That very phrase recently caught the attention of our listener Peter Caplan, who wrote to us with a usage question:

“In a column in The New York Times, Pamela Paul used the expression ‘hoisted with one's own petard.’ Is this proper usage? I thought the term, which I believe comes from Hamlet, is ‘hoist with one’s own petard.’”

Caplan’s isn’t the only petard-related email we’ve received recently. Another listener forwarded us a Facebook discussion in which people were arguing about whether a petard is a sword. It’s not a sword.

A “petard” is a bomb that was used to open a door or gate. The Oxford English Dictionary defines the expression “hoist with or by one’s own petard” as “blown into the air by one’s own bomb hence injured or destroyed by one's own device for the ruin of others.”

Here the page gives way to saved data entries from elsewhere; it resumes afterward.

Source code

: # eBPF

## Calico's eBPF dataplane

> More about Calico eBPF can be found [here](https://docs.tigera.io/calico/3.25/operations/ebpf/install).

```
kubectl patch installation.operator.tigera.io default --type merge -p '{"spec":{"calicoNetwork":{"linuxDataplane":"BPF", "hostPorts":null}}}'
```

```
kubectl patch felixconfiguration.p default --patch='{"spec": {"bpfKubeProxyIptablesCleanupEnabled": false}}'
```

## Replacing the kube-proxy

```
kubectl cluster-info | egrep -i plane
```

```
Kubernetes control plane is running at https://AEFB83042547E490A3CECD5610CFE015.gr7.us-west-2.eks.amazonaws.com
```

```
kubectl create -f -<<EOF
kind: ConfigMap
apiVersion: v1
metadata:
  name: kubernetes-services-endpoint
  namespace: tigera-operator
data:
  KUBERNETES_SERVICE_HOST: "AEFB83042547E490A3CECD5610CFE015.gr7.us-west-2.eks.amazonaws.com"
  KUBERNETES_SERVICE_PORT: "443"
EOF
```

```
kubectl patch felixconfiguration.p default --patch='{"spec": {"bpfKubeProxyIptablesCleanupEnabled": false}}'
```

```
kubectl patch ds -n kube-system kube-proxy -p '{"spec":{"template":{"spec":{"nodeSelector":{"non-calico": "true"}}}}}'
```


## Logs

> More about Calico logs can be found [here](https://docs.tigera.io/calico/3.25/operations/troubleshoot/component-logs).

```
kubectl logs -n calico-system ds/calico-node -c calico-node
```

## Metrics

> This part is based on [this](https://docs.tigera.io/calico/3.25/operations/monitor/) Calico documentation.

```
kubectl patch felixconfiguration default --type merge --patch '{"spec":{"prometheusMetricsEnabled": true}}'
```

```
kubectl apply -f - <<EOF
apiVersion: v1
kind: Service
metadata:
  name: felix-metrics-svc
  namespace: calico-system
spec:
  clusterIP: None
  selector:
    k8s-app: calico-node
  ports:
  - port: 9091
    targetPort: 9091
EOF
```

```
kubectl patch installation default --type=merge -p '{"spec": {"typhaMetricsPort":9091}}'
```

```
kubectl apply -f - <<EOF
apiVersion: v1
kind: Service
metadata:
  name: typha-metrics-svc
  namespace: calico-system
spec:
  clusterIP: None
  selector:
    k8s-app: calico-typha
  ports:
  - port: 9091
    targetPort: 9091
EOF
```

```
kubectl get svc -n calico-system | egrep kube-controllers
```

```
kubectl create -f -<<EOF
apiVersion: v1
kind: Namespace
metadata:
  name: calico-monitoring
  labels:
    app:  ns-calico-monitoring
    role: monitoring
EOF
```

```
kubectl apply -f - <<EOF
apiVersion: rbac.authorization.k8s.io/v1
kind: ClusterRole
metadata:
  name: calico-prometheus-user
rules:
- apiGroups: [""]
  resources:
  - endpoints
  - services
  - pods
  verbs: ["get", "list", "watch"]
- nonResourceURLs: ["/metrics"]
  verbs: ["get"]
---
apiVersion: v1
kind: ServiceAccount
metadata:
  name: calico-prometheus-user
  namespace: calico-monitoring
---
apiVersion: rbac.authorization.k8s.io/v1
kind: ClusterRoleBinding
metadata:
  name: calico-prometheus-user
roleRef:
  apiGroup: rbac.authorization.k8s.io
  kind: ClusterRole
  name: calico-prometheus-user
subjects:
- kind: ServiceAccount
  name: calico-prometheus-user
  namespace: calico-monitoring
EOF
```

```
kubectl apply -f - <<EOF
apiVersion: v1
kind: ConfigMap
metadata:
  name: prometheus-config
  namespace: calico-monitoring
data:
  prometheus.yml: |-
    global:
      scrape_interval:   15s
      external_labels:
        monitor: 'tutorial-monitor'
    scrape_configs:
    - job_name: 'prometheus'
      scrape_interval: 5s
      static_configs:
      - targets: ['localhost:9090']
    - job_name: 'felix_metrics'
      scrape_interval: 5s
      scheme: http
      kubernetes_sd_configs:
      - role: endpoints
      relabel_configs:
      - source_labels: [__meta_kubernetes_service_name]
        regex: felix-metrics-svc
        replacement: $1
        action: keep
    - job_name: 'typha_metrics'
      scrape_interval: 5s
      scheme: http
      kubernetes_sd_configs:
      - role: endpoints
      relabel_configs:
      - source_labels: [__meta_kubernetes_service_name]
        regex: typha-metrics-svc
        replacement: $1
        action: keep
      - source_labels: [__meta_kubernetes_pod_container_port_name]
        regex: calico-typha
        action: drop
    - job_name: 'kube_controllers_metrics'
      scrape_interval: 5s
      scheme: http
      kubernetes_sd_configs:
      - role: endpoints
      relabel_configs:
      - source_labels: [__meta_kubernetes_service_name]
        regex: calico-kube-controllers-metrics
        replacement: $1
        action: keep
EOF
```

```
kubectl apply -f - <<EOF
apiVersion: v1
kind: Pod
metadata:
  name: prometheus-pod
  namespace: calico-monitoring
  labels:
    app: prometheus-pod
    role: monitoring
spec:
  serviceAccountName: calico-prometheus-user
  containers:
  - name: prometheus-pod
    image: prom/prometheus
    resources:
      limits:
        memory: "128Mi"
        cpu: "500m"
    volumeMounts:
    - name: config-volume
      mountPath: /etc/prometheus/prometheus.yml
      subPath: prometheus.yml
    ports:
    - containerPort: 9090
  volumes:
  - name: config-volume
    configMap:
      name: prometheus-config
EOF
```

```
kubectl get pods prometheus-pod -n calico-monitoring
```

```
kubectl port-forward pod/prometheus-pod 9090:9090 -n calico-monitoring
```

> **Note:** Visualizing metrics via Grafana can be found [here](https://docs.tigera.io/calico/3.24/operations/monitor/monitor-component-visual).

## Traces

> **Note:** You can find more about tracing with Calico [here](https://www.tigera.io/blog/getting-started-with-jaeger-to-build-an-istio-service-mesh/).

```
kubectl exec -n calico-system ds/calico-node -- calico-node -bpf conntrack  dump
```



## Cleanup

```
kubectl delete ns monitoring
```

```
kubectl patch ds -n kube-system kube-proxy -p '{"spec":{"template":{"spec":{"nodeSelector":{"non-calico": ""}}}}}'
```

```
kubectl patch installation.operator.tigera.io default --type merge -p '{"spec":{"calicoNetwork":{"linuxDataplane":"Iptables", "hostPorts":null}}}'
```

Basically, you were trying to ruin someone else with a scheme or weapon, but in the end, you hurt yourself.

As Caplan pointed out, this expression goes back to Shakespeare’s Hamlet. In the play Hamlet says, “Tis the sport to have the engineer hoist with his own petar.”

You’ll notice that Shakespeare used the archaic spelling “petar.” In current usage, “petard” is much more common. Shakespeare also used “hoist” which brings us to back to Caplan’s question: “Hoist” or “hoisted”?

To hear that discussion, listen to the audio above.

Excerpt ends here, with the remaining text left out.